L-Arginine-Modified Chitosan Curcumin Nanocrystals Target M1 Macrophages via CAT-2/Clathrin-Mediated Endocytosis for Mitochondrial Protection and ALI/ARDS Therapy

Background: Acute Lung Injury/Acute Respiratory Distress Syndrome (ALI/ARDS) is a fatal inflammatory disorder driven by M1 macrophages and the associated inflammatory cascade. Targeted drug delivery to these cells is a promising therapeutic strategy. Methods: L-arginine was conjugated to chitosan of different molecular weights. The resulting curcumin nanocrystals (Arg-CS-Cur) were characterized for conjugation efficiency, zeta potential, stability, and drug release profile. Cellular uptake mechanisms and mitochondrial targeting were investigated in lipopolysaccharide (LPS)-induced M1 macrophages using specific endocytic inhibitors and confocal microscopy.
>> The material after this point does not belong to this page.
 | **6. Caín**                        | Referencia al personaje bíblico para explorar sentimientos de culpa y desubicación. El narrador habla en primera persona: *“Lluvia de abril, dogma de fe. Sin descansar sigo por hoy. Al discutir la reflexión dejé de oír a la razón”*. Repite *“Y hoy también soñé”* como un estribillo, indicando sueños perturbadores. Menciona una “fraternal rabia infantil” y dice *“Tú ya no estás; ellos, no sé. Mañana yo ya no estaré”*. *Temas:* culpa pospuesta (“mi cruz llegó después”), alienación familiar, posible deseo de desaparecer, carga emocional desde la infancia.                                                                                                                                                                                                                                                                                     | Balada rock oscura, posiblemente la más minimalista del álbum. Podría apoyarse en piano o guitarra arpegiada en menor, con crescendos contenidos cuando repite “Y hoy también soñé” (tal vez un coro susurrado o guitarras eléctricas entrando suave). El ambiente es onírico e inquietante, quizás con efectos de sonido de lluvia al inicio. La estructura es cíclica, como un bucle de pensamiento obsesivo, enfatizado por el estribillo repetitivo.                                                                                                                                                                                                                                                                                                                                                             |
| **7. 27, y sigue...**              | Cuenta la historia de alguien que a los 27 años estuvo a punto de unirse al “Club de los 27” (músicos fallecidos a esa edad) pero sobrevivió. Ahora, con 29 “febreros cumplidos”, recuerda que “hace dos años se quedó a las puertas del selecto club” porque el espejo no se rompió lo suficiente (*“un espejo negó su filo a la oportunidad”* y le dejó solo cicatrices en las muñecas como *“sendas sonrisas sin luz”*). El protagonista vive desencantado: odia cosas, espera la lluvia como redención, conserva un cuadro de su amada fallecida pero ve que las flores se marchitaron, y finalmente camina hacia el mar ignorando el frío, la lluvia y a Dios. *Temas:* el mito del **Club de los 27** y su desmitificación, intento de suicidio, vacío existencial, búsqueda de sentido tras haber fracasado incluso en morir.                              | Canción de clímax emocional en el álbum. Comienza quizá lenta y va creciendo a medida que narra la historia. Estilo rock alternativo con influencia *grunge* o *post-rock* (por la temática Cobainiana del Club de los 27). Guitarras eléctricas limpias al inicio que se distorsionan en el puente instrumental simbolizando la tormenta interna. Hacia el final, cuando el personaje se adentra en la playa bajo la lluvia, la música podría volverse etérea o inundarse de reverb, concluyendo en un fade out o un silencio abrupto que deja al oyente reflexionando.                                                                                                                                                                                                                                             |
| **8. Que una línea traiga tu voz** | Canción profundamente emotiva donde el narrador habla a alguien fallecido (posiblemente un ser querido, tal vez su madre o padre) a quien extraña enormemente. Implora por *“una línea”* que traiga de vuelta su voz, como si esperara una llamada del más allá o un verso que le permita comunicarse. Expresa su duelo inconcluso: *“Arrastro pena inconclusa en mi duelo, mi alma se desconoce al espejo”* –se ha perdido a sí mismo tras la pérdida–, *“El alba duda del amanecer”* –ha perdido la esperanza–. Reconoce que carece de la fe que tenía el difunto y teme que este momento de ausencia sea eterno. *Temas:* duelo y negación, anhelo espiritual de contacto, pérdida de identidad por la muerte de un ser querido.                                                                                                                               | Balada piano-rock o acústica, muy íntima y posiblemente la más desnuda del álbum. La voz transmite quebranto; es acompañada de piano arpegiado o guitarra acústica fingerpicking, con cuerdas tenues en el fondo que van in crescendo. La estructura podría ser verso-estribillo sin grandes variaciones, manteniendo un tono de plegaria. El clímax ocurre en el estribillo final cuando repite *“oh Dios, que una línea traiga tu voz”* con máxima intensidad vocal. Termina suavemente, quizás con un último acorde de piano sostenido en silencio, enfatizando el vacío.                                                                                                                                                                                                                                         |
Results: Low-molecular-weight chitosan (MW 50 kDa) showed the highest L-Arg conjugation efficiency (22.31%). The optimized Arg-CS-Cur nanocrystals exhibited high zeta potential (± 47.5 mV), excellent stability, and a superior drug release. They were internalized by M1 macrophages more efficiently than unmodified CS-Cur or free curcumin (p < 0.05). Uptake occurred via clathrin-mediated endocytosis (p < 0.001) and was mediated by CAT-2, which was highly expressed in M1 macrophages (p < 0.001). Arg-CS-Cur specifically targeted the mitochondria, reducing ROS and NLRP3 expression, thus inhibiting the NLRP3 inflammasome pathway (p < 0.001). Conclusions: This L-arginine-modified chitosan-based nanodelivery system synergistically exploits CAT-2 and clathrin pathways to deliver curcumin to M1 macrophage mitochondria, inhibiting the NLRP3 inflammasome. This dual-targeted strategy offers a promising approach for treating ALI/ARDS.